Document images with source code:
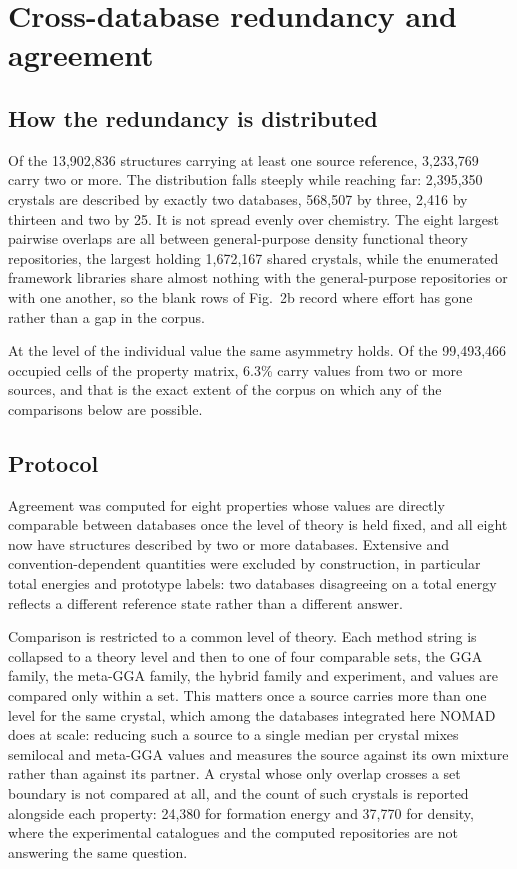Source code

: \section{Cross-database redundancy and agreement}\label{note:agreement}

\subsection{How the redundancy is distributed}

Of the 13{,}902{,}836 structures carrying at least one source reference,
3{,}233{,}769 carry two or more. The distribution falls steeply while reaching
far: 2{,}395{,}350 crystals are described by exactly two databases, 568{,}507 by
three, 2{,}416 by thirteen and two by 25. It is not spread evenly over chemistry.
The eight largest pairwise overlaps are all between general-purpose density
functional theory repositories, the largest holding 1{,}672{,}167 shared
crystals, while the enumerated framework libraries share almost nothing with the
general-purpose repositories or with one another, so the blank rows of Fig.~2b
record where effort has gone rather than a gap in the corpus.

At the level of the individual value the same asymmetry holds. Of the
99{,}493{,}466 occupied cells of the property matrix, 6.3\% carry values from two
or more sources, and that is the exact extent of the corpus on which any of the
comparisons below are possible.

\subsection{Protocol}

Agreement was computed for eight properties whose values are directly comparable
between databases once the level of theory is held fixed, and all eight now have
structures described by two or more databases. Extensive and
convention-dependent quantities were excluded by construction, in particular
total energies and prototype labels: two databases disagreeing on a total energy
reflects a different reference state rather than a different answer.

Comparison is restricted to a common level of theory. Each method string is
collapsed to a theory level and then to one of four comparable sets, the GGA
family, the meta-GGA family, the hybrid family and experiment, and values are
compared only within a set. This matters once a source carries more than one
level for the same crystal, which among the databases integrated here NOMAD does
at scale: reducing such a source to a single median per crystal mixes semilocal
and meta-GGA values and measures the source against its own mixture rather than
against its partner. A crystal whose only overlap crosses a set boundary is not
compared at all, and the count of such crystals is reported alongside each
property: 24{,}380 for formation energy and 37{,}770 for density, where the
experimental catalogues and the computed repositories are not answering the same
question.


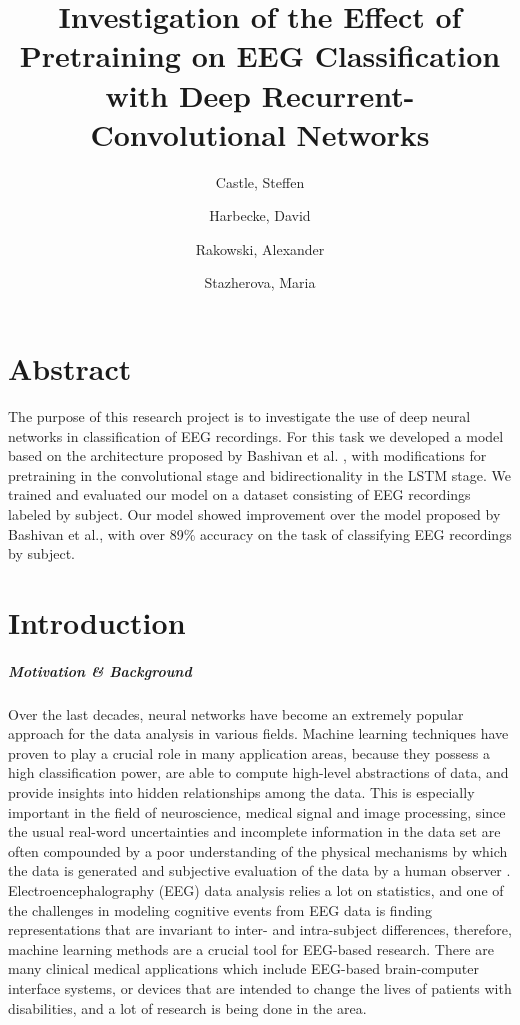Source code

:\documentclass{article}
\title{Investigation of the Effect of Pretraining on EEG Classification with Deep Recurrent-Convolutional Networks}
\author{Castle, Steffen \and Harbecke, David \and Rakowski, Alexander \and Stazherova, Maria}
\begin{document}
\maketitle
{}
	

\maketitle

\section*{Abstract}
The purpose of this research project is to investigate the use of deep neural networks in classification of EEG recordings. For this task we developed a model based on the architecture proposed by Bashivan et al. \cite{learning_eeg_repr}, with modifications for pretraining in the convolutional stage and bidirectionality in the LSTM stage. We trained and evaluated our model on a dataset consisting of EEG recordings labeled by subject. Our model showed improvement over the model proposed by Bashivan et al., with over 89\% accuracy on the task of classifying EEG recordings by subject. 

\section{Introduction}
\subparagraph{Motivation \& Background} Over the last decades, neural networks have become an extremely popular approach for the data analysis in various fields. Machine learning techniques have proven to play a crucial role in many application areas, because they possess a high classification power, are able to compute high-level abstractions of data, and provide insights into hidden relationships among the data. This is especially important in the field of neuroscience, medical signal and image processing, since the usual real-word uncertainties and incomplete information in the data set are often compounded by a poor understanding of the physical mechanisms by which the data is generated and subjective evaluation of the data by a human observer \cite{roberts}. Electroencephalography (EEG) data analysis relies a lot on statistics, and one of the challenges in modeling cognitive events from EEG data is finding representations that are invariant to inter- and intra-subject differences, therefore, machine learning methods are a crucial tool for EEG-based research. There are many clinical medical applications which include EEG-based brain-computer interface systems, or devices that are intended to change the lives of patients with disabilities, and a lot of research is being done in the area. 
\end{document}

■ Task to carry out ■
Considering the records above, state how many lines contain the word "corpus", with nothing else in your reply.

■ Solution to this task ■
2